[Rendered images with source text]
═══

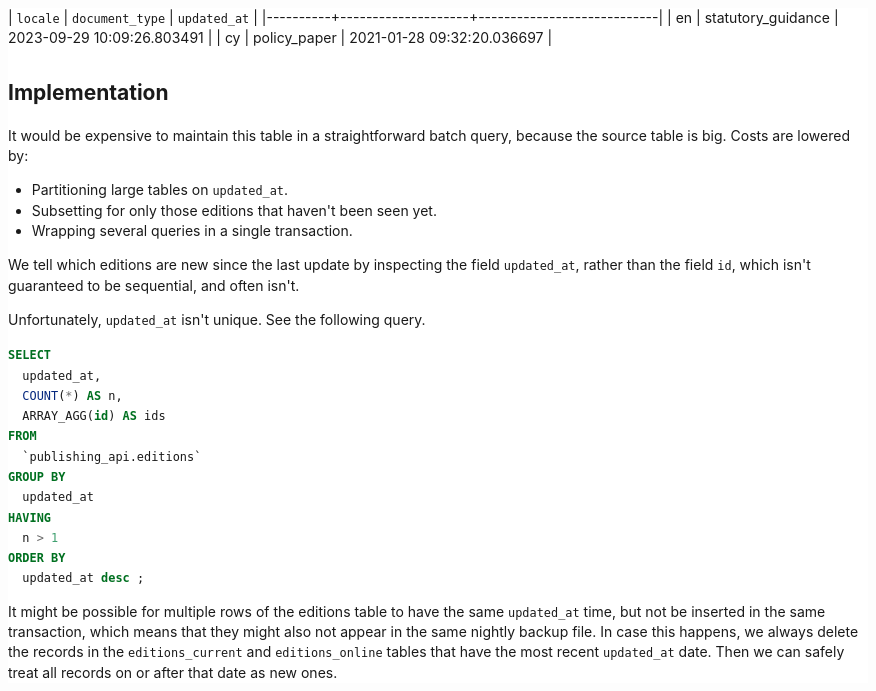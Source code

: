 | `locale` |  `document_type`   |        `updated_at`        |
|----------+--------------------+----------------------------|
| en       | statutory_guidance | 2023-09-29 10:09:26.803491 |
| cy       | policy_paper       | 2021-01-28 09:32:20.036697 |

## Implementation

It would be expensive to maintain this table in a straightforward batch query,
because the source table is big. Costs are lowered by:

* Partitioning large tables on `updated_at`.
* Subsetting for only those editions that haven't been seen yet.
* Wrapping several queries in a single transaction.

We tell which editions are new since the last update by inspecting the field
`updated_at`, rather than the field `id`, which isn't guaranteed to be
sequential, and often isn't.

Unfortunately, `updated_at` isn't unique.  See the following query.

```sql
SELECT
  updated_at,
  COUNT(*) AS n,
  ARRAY_AGG(id) AS ids
FROM
  `publishing_api.editions`
GROUP BY
  updated_at
HAVING
  n > 1
ORDER BY
  updated_at desc ;
```

It might be possible for multiple rows of the editions table to have the same
`updated_at` time, but not be inserted in the same transaction, which means that
they might also not appear in the same nightly backup file.  In case this
happens, we always delete the records in the `editions_current` and
`editions_online` tables that have the most recent `updated_at` date. Then we
can safely treat all records on or after that date as new ones.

═══

__TASK OBJECTIVE__.
In the entries above, find every line holding the word "records" and copy it out.

__WRITTEN RESPONSE__.
happens, we always delete the records in the `editions_current` and
can safely treat all records on or after that date as new ones.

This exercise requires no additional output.